Unquestionably, Alec Issigonis’ life-time of accomplishments can stand on their own. Having said that there are other dimensions to this man’s creativity that deserve our close consideration. Issigonis is also part of a trio of internationally recognized industrial designers of Greek descent who all began their professionally careers at virtually the same historical moment. Alexander Sarandon Tremulous (1914-1991) the noted maverick designer for Cord Automobile, Duesenberg, General Motors, Tucker Car Corporation and Ford Motor Company and George Burris (b. November 20, 1925) the recognized premier customizer of hot rods and theme cars each reached their creative peaks just as Issigonis was achieving international acclaim in Great Britain for his groundbreaking and influential development of the economical Mini and the perennially popular Morris Minor.

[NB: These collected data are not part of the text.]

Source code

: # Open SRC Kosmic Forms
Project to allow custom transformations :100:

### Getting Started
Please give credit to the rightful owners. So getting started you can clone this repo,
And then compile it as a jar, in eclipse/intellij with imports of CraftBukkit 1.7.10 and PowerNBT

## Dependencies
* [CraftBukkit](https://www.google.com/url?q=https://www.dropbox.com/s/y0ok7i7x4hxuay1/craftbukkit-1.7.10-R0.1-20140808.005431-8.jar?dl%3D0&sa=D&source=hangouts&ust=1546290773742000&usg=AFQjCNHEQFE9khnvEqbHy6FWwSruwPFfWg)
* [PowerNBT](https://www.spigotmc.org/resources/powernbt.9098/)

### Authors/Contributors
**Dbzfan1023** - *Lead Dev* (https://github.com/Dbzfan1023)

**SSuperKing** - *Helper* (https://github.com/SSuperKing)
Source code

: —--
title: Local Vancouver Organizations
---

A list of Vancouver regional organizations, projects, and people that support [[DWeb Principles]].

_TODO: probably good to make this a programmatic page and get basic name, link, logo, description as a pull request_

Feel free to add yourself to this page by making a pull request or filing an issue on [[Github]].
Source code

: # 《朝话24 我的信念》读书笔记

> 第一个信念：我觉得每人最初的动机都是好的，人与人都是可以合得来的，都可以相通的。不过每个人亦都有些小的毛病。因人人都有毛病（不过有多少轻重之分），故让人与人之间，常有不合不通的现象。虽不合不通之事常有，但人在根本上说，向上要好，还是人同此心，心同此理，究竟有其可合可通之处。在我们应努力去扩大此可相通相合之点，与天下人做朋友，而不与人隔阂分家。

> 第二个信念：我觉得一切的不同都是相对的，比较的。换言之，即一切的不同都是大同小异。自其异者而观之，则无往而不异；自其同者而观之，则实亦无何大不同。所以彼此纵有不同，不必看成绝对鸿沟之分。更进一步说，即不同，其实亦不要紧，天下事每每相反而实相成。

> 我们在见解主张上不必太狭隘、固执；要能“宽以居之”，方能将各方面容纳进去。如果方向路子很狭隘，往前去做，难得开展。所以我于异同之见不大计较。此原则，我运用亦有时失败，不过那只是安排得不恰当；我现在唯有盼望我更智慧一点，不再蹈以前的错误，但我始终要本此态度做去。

Somehow it is unthinkable to allow that three individuals of Greek descent were responsible for Detroit’s fabled 1950s era over-sized space age tail-fins, the hot rod and the family car/European race car par excellence –at virtually the same moment in time—is typical of how modern Greeks are treated in the West.
Lone Greeks can, and very often do, receive the highest honors in the Western nation in which they reside. Yet, any suggestion that there are wider connections, based perhaps on their ethnic background, and one is simply ignored, or worst, laughed at openly. And who can blame these people? If Greeks, or Greeks in the Diaspora, fail to acknowledge their own, why should anyone else? Alec Issigonis’ place in the history of industrial design is assured. Paradoxically, Issigonis’ creative ties to others in the Hellenic diaspora have yet to be fully established.